Ringfort (Rath), Rathduff, Co. Cork
Co. Cork |
Ringforts
In the pastureland of Rathduff in mid Cork, a circular earthwork sits on a south-facing slope, doing its best to disappear.
Roughly twenty-five metres across and heavily overgrown, it is the kind of feature that a casual walker might take for a natural rise in the ground, a trick of the field, rather than a structure with a human history stretching back well over a thousand years.

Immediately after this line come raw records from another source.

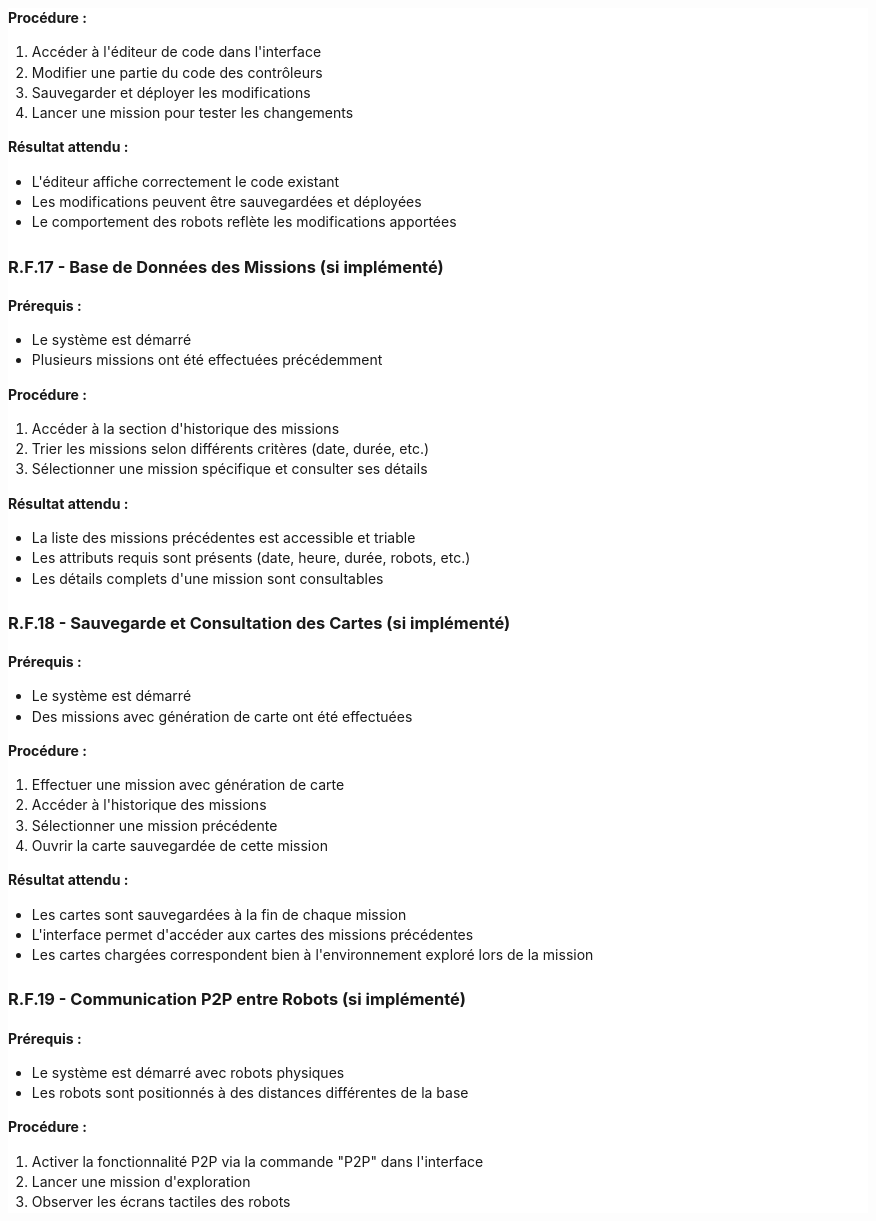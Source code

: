 **Procédure :**
1. Accéder à l'éditeur de code dans l'interface
2. Modifier une partie du code des contrôleurs
3. Sauvegarder et déployer les modifications
4. Lancer une mission pour tester les changements

**Résultat attendu :**
- L'éditeur affiche correctement le code existant
- Les modifications peuvent être sauvegardées et déployées
- Le comportement des robots reflète les modifications apportées

### R.F.17 - Base de Données des Missions (si implémenté)

**Prérequis :**
- Le système est démarré
- Plusieurs missions ont été effectuées précédemment

**Procédure :**
1. Accéder à la section d'historique des missions
2. Trier les missions selon différents critères (date, durée, etc.)
3. Sélectionner une mission spécifique et consulter ses détails

**Résultat attendu :**
- La liste des missions précédentes est accessible et triable
- Les attributs requis sont présents (date, heure, durée, robots, etc.)
- Les détails complets d'une mission sont consultables

### R.F.18 - Sauvegarde et Consultation des Cartes (si implémenté)

**Prérequis :**
- Le système est démarré
- Des missions avec génération de carte ont été effectuées

**Procédure :**
1. Effectuer une mission avec génération de carte
2. Accéder à l'historique des missions
3. Sélectionner une mission précédente
4. Ouvrir la carte sauvegardée de cette mission

**Résultat attendu :**
- Les cartes sont sauvegardées à la fin de chaque mission
- L'interface permet d'accéder aux cartes des missions précédentes
- Les cartes chargées correspondent bien à l'environnement exploré lors de la mission

### R.F.19 - Communication P2P entre Robots (si implémenté)

**Prérequis :**
- Le système est démarré avec robots physiques
- Les robots sont positionnés à des distances différentes de la base

**Procédure :**
1. Activer la fonctionnalité P2P via la commande "P2P" dans l'interface
2. Lancer une mission d'exploration
3. Observer les écrans tactiles des robots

This is a rath, the Irish term for a ringfort, the most common monument type in the Irish landscape. Ringforts were typically enclosed farmsteads of the early medieval period, roughly the fifth to twelfth centuries, used by a single family or small community as a defended homestead. The enclosing bank here stands about 1.3 metres high and is reinforced on its northern side with stone facing, suggesting the builder paid particular attention to that exposed aspect. A possible fosse, the external ditch that would have accompanied the bank as a further defensive or boundary feature, survives in shallow form on the same northern side, around two metres wide. Two gaps break the circuit of the bank, one to the east at about 1.4 metres wide and one to the northwest at roughly 1.5 metres, at least one of which is likely to represent the original entrance, though which one that might be is difficult to say with certainty. The combination of earthen bank and stone facing is a practical arrangement seen elsewhere in Cork, where good building stone was often close to hand even on sites that were primarily earthwork constructions.